Try it
State the number of lines in these records that include the word "will", and add nothing to it.

Recorded data
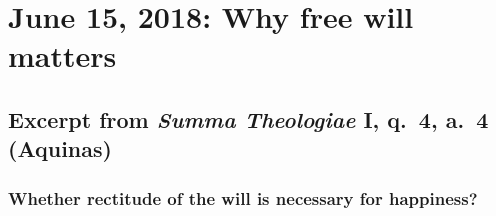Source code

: \documentclass{bookclub}
\begin{document}
	\pagestyle{mystyle}
%	
	\chapter{June 15, 2018: Why free will matters}
	\begin{multicols}{2}
	\section{Excerpt from \emph{Summa Theologiae} I, q.~4, a.~4 (Aquinas)}
	\subsection{Whether rectitude of the will is necessary for happiness?}
	

\end{multicols}
\end{document}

Result of the exercise
2